Of course, Ill get a quote.
I will be very clear and state they didn't get the price column I would have got. 
I had them in about a week. 
The factory shipped them UPS Ground. 
The GC paid COD. :vs_laugh:
If I would have paid for them, I would have never been reimbursed.


----------



## gpop (May 14, 2018)

macmikeman said:


> So what I wanna know is what are you industrial guys doing wrong that you get leaks thru proper hubs mounted in the top of outdoor cans?


Every few months plants get walk around's and inspections so the operators pressure wash and paint everything to make it look clean and shinny. Add chemicals that will dissolve cheap rubber and you start to see problems.

TBH waste-water isn't that bad compared to food grade plants.

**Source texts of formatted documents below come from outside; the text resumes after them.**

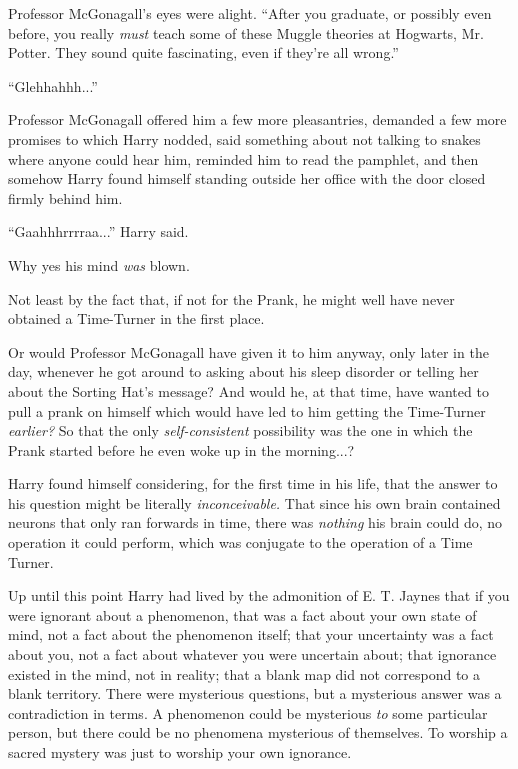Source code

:Professor McGonagall's eyes were alight. ``After you graduate, or possibly even before, you really \emph{must} teach some of these Muggle theories at Hogwarts, Mr. Potter. They sound quite fascinating, even if they're all wrong.''

``Glehhahhh...''

Professor McGonagall offered him a few more pleasantries, demanded a few more promises to which Harry nodded, said something about not talking to snakes where anyone could hear him, reminded him to read the pamphlet, and then somehow Harry found himself standing outside her office with the door closed firmly behind him.

``Gaahhhrrrraa...'' Harry said.

Why yes his mind \emph{was} blown.

Not least by the fact that, if not for the Prank, he might well have never obtained a Time-Turner in the first place.

Or would Professor McGonagall have given it to him anyway, only later in the day, whenever he got around to asking about his sleep disorder or telling her about the Sorting Hat's message? And would he, at that time, have wanted to pull a prank on himself which would have led to him getting the Time-Turner \emph{earlier?} So that the only \emph{self-consistent} possibility was the one in which the Prank started before he even woke up in the morning...?

Harry found himself considering, for the first time in his life, that the answer to his question might be literally \emph{inconceivable.} That since his own brain contained neurons that only ran forwards in time, there was \emph{nothing} his brain could do, no operation it could perform, which was conjugate to the operation of a Time Turner.

Up until this point Harry had lived by the admonition of E. T. Jaynes that if you were ignorant about a phenomenon, that was a fact about your own state of mind, not a fact about the phenomenon itself; that your uncertainty was a fact about you, not a fact about whatever you were uncertain about; that ignorance existed in the mind, not in reality; that a blank map did not correspond to a blank territory. There were mysterious questions, but a mysterious answer was a contradiction in terms. A phenomenon could be mysterious \emph{to} some particular person, but there could be no phenomena mysterious of themselves. To worship a sacred mystery was just to worship your own ignorance.

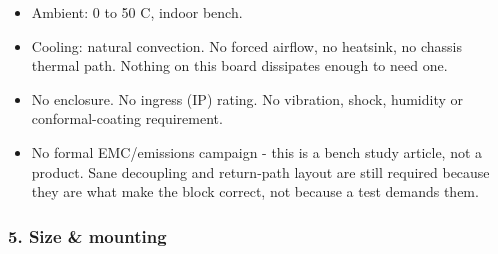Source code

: \documentclass[11pt,a4paper]{article}
\begin{document}
\begin{itemize}
\item Ambient: 0 to 50 C, indoor bench.
\item Cooling: natural convection. No forced airflow, no heatsink, no chassis
thermal path. Nothing on this board dissipates enough to need one.
\item No enclosure. No ingress (IP) rating. No vibration, shock, humidity or
conformal-coating requirement.
\item No formal EMC/emissions campaign - this is a bench study article, not a
product. Sane decoupling and return-path layout are still required because
they are what make the block correct, not because a test demands them.
\end{itemize}
\subsubsection*{5. Size \& mounting}
\end{document}
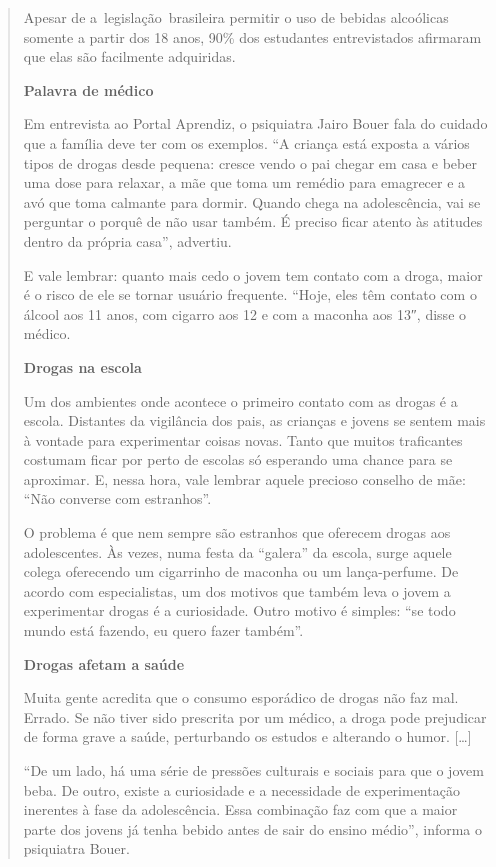 \begin{quote}
Apesar de a~legislação~brasileira permitir o uso de bebidas alcoólicas
somente a partir dos 18 anos, 90\% dos estudantes entrevistados
afirmaram que elas são facilmente adquiridas.

\textbf{Palavra de médico}

Em entrevista ao Portal Aprendiz, o psiquiatra Jairo Bouer fala do
cuidado que a família deve ter com os exemplos. ``A criança está exposta
a vários tipos de drogas desde pequena: cresce vendo o pai chegar em
casa e beber uma dose para relaxar, a mãe que toma um remédio para
emagrecer e a avó que toma calmante para dormir. Quando chega na
adolescência, vai se perguntar o porquê de não usar também. É preciso
ficar atento às atitudes dentro da própria casa'', advertiu.

E vale lembrar: quanto mais cedo o jovem tem contato com a droga, maior
é o risco de ele se tornar usuário frequente. ``Hoje, eles têm contato
com o álcool aos 11 anos, com cigarro aos 12 e com a maconha aos 13″,
disse o médico.

\textbf{Drogas na escola}

Um dos ambientes onde acontece o primeiro contato com as drogas é a
escola. Distantes da vigilância dos pais, as crianças e jovens se sentem
mais à vontade para experimentar coisas novas. Tanto que muitos
traficantes costumam ficar por perto de escolas só esperando uma chance
para se aproximar. E, nessa hora, vale lembrar aquele precioso conselho
de mãe: ``Não converse com estranhos''.

O problema é que nem sempre são estranhos que oferecem drogas aos
adolescentes. Às vezes, numa festa da ``galera'' da escola, surge aquele
colega oferecendo um cigarrinho de maconha ou um lança-perfume. De
acordo com especialistas, um dos motivos que também leva o jovem a
experimentar drogas é a curiosidade. Outro motivo é simples: ``se todo
mundo está fazendo, eu quero fazer também''.

\textbf{Drogas afetam a saúde}

Muita gente acredita que o consumo esporádico de drogas não faz mal.
Errado. Se não tiver sido prescrita por um médico, a droga pode
prejudicar de forma grave a saúde, perturbando os estudos e alterando o
humor. {[}\ldots{}{]}

``De um lado, há uma série de pressões culturais e sociais para que o
jovem beba. De outro, existe a curiosidade e a necessidade de
experimentação inerentes à fase da adolescência. Essa combinação faz com
que a maior parte dos jovens já tenha bebido antes de sair do ensino
médio'', informa o psiquiatra Bouer.


\end{quote}
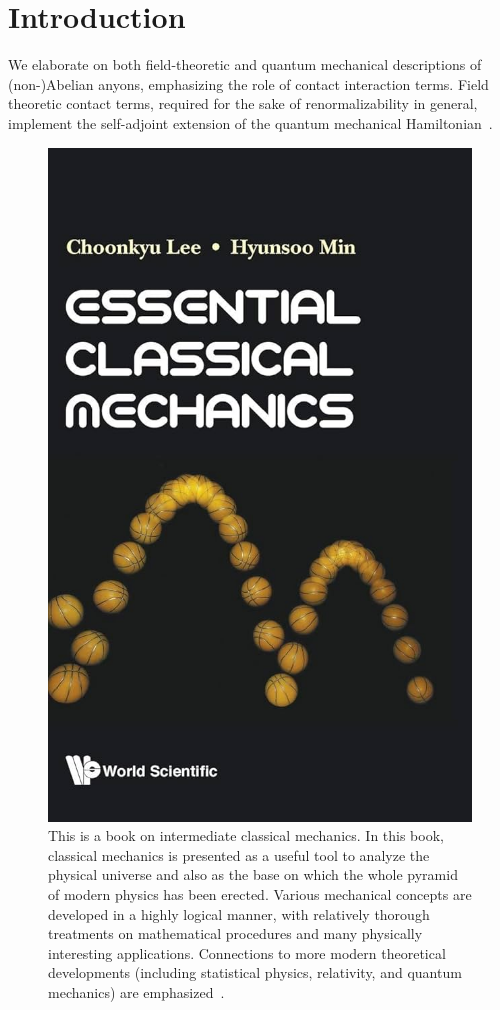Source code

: \chapter[Introduction]{Introduction} \label{ch:1_intro}

We elaborate on both field-theoretic and quantum mechanical descriptions of (non-)Abelian anyons, emphasizing the role of contact interaction terms. Field theoretic contact terms, required for the sake of renormalizability in general, implement the self-adjoint extension of the quantum mechanical Hamiltonian~\cite{Lee1997}.



\begin{figure}[tb]
\centering
\includegraphics[width=0.6\linewidth]{figures/mechanics.jpg}
\caption[Essential Classical Mechanics]{
	This is a book on intermediate classical mechanics.
	In this book, classical mechanics is presented as a useful tool to analyze the physical universe and also as the base on which the whole pyramid of modern physics has been erected. 
	Various mechanical concepts are developed in a highly logical manner, with relatively thorough treatments on mathematical procedures and many physically interesting applications. 
	Connections to more modern theoretical developments (including statistical physics, relativity, and quantum mechanics) are emphasized~\cite{Lee2018Book}.
}
\label{fig:plph_GaAs}
\end{figure}
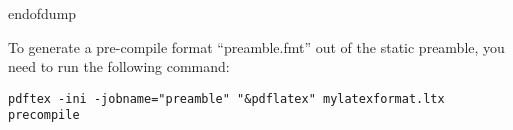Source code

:
\csname endofdump\endcsname



\usepackage{verbatim}




\noindent
To generate a pre-compile format ``preamble.fmt'' out of the static preamble, you need to run the
following command:

\begin{verbatim}
pdftex -ini -jobname="preamble" "&pdflatex" mylatexformat.ltx precompile
\end{verbatim}

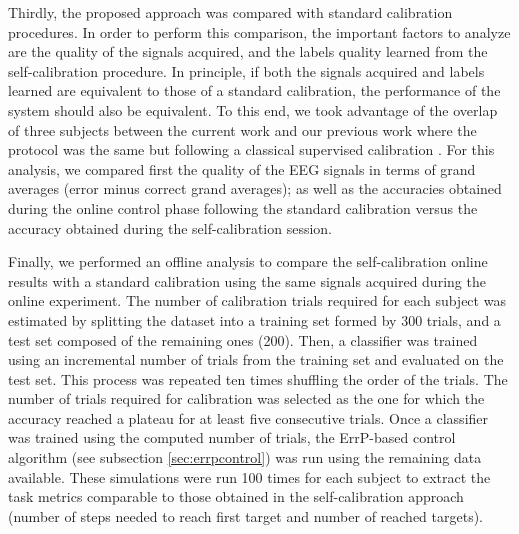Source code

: Thirdly, the proposed approach was compared with standard calibration procedures. In order to perform this comparison, the important factors to analyze are the quality of the signals acquired, and the labels quality learned from the self-calibration procedure. In principle, if both the signals acquired and labels learned are equivalent to those of a standard calibration, the performance of the system should also be equivalent. To this end, we took advantage of the overlap of three subjects between the current work and our previous work where the protocol was the same but following a classical supervised calibration \cite{iturrate13}. For this analysis, we compared first the quality of the EEG signals in terms of grand averages (error minus correct grand averages); as well as the accuracies obtained during the online control phase following the standard calibration versus the accuracy obtained during the self-calibration session.

Finally, we performed an offline analysis to compare the self-calibration online results with a standard calibration using the same signals acquired during the online experiment. The number of calibration trials required for each subject was estimated by splitting the dataset into a training set formed by 300 trials, and a test set composed of the remaining ones (200). Then, a classifier was trained using an incremental number of trials from the training set and evaluated on the test set. This process was repeated ten times shuffling the order of the trials. The number of trials required for calibration was selected as the one for which the accuracy reached a plateau for at least five consecutive trials. Once a classifier was trained using the computed number of trials, the ErrP-based control algorithm (see subsection \ref{sec:errpcontrol}) was run using the remaining data available. These simulations were run 100 times for each subject to extract the task metrics comparable to those obtained in the self-calibration approach (number of steps needed to reach first target and number of reached targets).
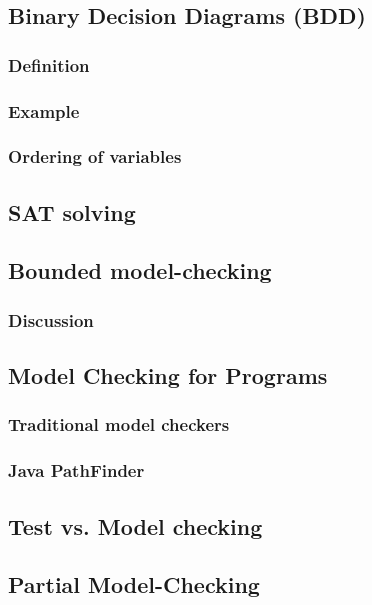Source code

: \documentclass[12pt, a4paper]{book}
\begin{document}
  \subsection{Binary Decision Diagrams (BDD)}
  \label{sub:Binary Decision Diagrams (BDD)}
  \subsubsection{Definition}
  \label{subs:Definition}
  \subsubsection{Example}
  \label{subs:Example}
  \subsubsection{Ordering of variables}
  \label{subs:Ordering of variables}
  \subsection{SAT solving}
  \label{sub:SAT solving}
  \subsection{Bounded model-checking}
  \label{sub:Bounded model-checking}
  \subsubsection{Discussion}
  \label{subs:Discussion}
  \subsection{Model Checking for Programs}
  \label{sub:Model Checking for Programs}
  \subsubsection{Traditional model checkers}
  \label{subs:Traditional model checkers}
  \subsubsection{Java PathFinder}
  \label{subs:Java PathFinder}
  \subsection{Test vs. Model checking}
  \label{sub:Test vs. Model checking}
  \subsection{Partial Model-Checking}
  \label{sub:Partial Model-Checking}
\end{document}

Orange juice eats rubber/aluminum hubs/unprotected steel and the operators are washing down 24/7. 
If you live in a hot area you also have a problem with moisture being pulled into the conduits which leads to water dripping down the cables. On a meter can a few drips of water wont cause much of a problem but on top of a starter/breaker a few drips is all it takes to release the magic smoke.


----------



## 460 Delta (May 9, 2018)

gpop said:


> Every few months plants get walk around's and inspections so the operators pressure wash and paint everything to make it look clean and shinny. Add chemicals that will dissolve cheap rubber and you start to see problems.
> 
> TBH waste-water isn't that bad compared to food grade plants. Orange juice eats rubber/aluminum hubs/unprotected steel and the operators are washing down 24/7.
> If you live in a hot area you also have a problem with moisture being pulled into the conduits which leads to water dripping down the cables. On a meter can a few drips of water wont cause much of a problem but on top of a starter/breaker a few drips is all it takes to release the magic smoke.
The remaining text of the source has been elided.